▸ Your objective
Among the entries that follow, some lines contain the word "whose". Show all of them.

▸ Source information

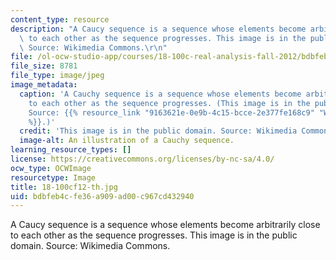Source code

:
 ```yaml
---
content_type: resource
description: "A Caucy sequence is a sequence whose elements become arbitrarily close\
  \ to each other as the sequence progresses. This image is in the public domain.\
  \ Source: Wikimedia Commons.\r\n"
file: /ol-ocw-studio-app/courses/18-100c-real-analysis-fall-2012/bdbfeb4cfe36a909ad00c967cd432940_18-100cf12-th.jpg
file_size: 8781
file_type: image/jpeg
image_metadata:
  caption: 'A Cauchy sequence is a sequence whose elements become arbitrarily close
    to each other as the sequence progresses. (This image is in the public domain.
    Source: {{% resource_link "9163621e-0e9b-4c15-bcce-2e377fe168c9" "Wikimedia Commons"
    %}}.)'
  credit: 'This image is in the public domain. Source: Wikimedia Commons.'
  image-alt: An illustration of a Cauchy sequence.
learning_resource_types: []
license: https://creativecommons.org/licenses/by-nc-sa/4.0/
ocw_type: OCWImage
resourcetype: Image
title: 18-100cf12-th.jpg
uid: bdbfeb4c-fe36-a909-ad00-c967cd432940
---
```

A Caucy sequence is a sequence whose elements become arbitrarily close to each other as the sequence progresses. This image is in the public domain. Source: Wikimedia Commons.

▸ Answer
description: "A Caucy sequence is a sequence whose elements become arbitrarily close\
  caption: 'A Cauchy sequence is a sequence whose elements become arbitrarily close
A Caucy sequence is a sequence whose elements become arbitrarily close to each other as the sequence progresses. This image is in the public domain. Source: Wikimedia Commons.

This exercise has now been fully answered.